Submissions now accepted for the 9th year the Chicago Anarchist Film Festival will present a sample of films from mainstream sources, rediscovered classics and the works of filmmakers engaged in social change with an anarchist vision. Most media of all types launch attacks that distort, discredit and deny anarchists entirely. Anarchists and their allies respond with a relentless volley of images and stories that reveal, revive and invigorate a rich anarchist presence in society. -*- Chicago Anarchist Film Festival organizers seek un- and under-distributed films and videos to include in the 2009 Chicago Anarchist Film Festival. We also welcome suggestions for titles that may inadvertently allow anarchy to seep through the cracks of the status quo. Movie collage, music videos and trailers for works-in-progress will also be considered.

Deadline- April 1, 2009

Guidelines
All entries must be submitted with an entry form. A contributors statement and any promotional
material is appreciated. Please also indicate if you are available and interested in attending the
festival.

Submissions should be DVD (2 copies, any zone) or vhs (pal or ntsc). It may be possible to screen
16mm as well, but we need video for purpose of review. Selection is based on time allocation,
relevance, quality and resonance. There are no rewards or prizes beyond our invaluable appreciation
and heartfelt thanks, but we will be collecting audience feedback which can be provided to
contributors on request. All entrants will be updated on the status of their submissions. We ask
the contributions be made with the anarchist spirit of community and celebration with which they
will be received. Solidarity!

Shipping costs are the responsibility of the entrants. Videos will be
returned upon request. To ensure prompt return of material, please enclose $3 per submission.
Otherwise material submitted to the festival will be donated to a suitable community recipient.

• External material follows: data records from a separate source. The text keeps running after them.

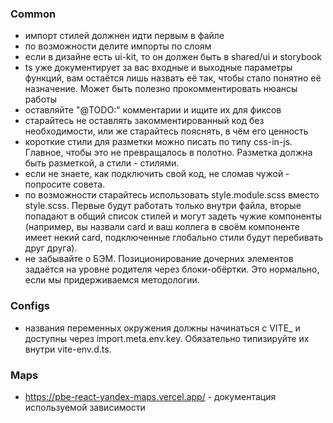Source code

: ### Common

- импорт стилей должнен идти первым в файле
- по возможности делите импорты по слоям
- если в дизайне есть ui-kit, то он должен быть в shared/ui и storybook
- ts уже документирует за вас входные и выходные параметры функций, вам остаётся лишь назвать её так, чтобы стало понятно её назначение. Может быть полезно прокомментировать нюансы работы
- оставляйте "@TODO:" комментарии и ищите их для фиксов
- старайтесь не оставлять закомментированный код без необходимости, или же старайтесь пояснять, в чём его ценность
- короткие стили для разметки можно писать по типу css-in-js. Главное, чтобы это не превращалось в полотно. Разметка должна быть разметкой, а стили - стилями.
- если не знаете, как подключить свой код, не сломав чужой - попросите совета.
- по возможности старайтесь использовать style.module.scss вместо style.scss. Первые будут работать только внутри файла, вторые попадают в общий список стилей и могут задеть чужие компоненты (например, вы назвали card и ваш коллега в своём компоненте имеет некий card, подключенные глобально стили будут перебивать друг друга).
- не забывайте о БЭМ. Позиционирование дочерних элементов задаётся на уровне родителя через блоки-обёртки. Это нормально, если мы придерживаемся методологии.

### Configs

- названия переменных окружения должны начинаться с VITE\_ и доступны через import.meta.env.key. Обязательно типизируйте их внутри vite-env.d.ts.

### Maps

- https://pbe-react-yandex-maps.vercel.app/ - документация используемой зависимости

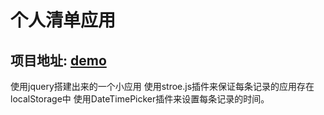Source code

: # 个人清单应用

## 项目地址: [demo](http://www.lymoozzc.com/todoList/index.html)

使用jquery搭建出来的一个小应用
使用stroe.js插件来保证每条记录的应用存在localStorage中
使用DateTimePicker插件来设置每条记录的时间。
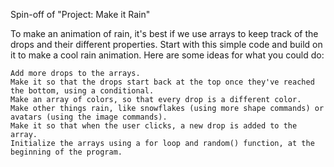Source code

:  
Spin-off of "Project: Make it Rain"

To make an animation of rain, it's best if we use arrays to keep track of the drops and their different properties. Start with this simple code and build on it to make a cool rain animation. Here are some ideas for what you could do:

    Add more drops to the arrays.
    Make it so that the drops start back at the top once they've reached the bottom, using a conditional.
    Make an array of colors, so that every drop is a different color.
    Make other things rain, like snowflakes (using more shape commands) or avatars (using the image commands).
    Make it so that when the user clicks, a new drop is added to the array.
    Initialize the arrays using a for loop and random() function, at the beginning of the program. 
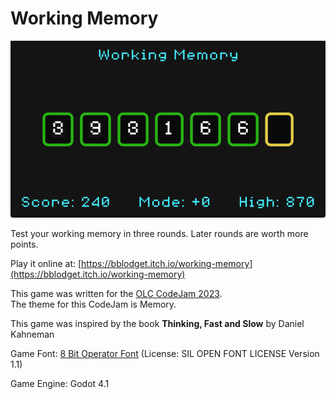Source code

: # Working Memory

![image](images/working_memory.png)

Test your working memory in three rounds.
Later rounds are worth more points.

Play it online at: [https://bblodget.itch.io/working-memory](https://bblodget.itch.io/working-memory)

This game was written for the 
[OLC CodeJam 2023](https://itch.io/jam/olc-codejam-2023).  
The theme for this CodeJam is Memory.

This game was inspired by the book
**Thinking, Fast and Slow** by Daniel Kahneman

Game Font: [8 Bit Operator Font](https://www.wfonts.com/font/8-bit-operator)
(License: SIL OPEN FONT LICENSE Version 1.1)

Game Engine: Godot 4.1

Chicago Anarchist Film Festival (CAFF)
1321 N Milwaukee Ave #453, Chicago IL 60642
CAFF [at] riseup.net
home.comcast.net/~more_about_it/

Entry form
Title

Director

Contributor, if different

Completion date
Release date, if different
Production format vhs dvd 8mm 16mm 35mm other…..

Public screenings

Genre doc drama archival/found animation other…

Language
Subtitles

Address
City state zip
Phone
Email
www
This film is available by purchase from….

Viewing on
Youtube….loan from… Other….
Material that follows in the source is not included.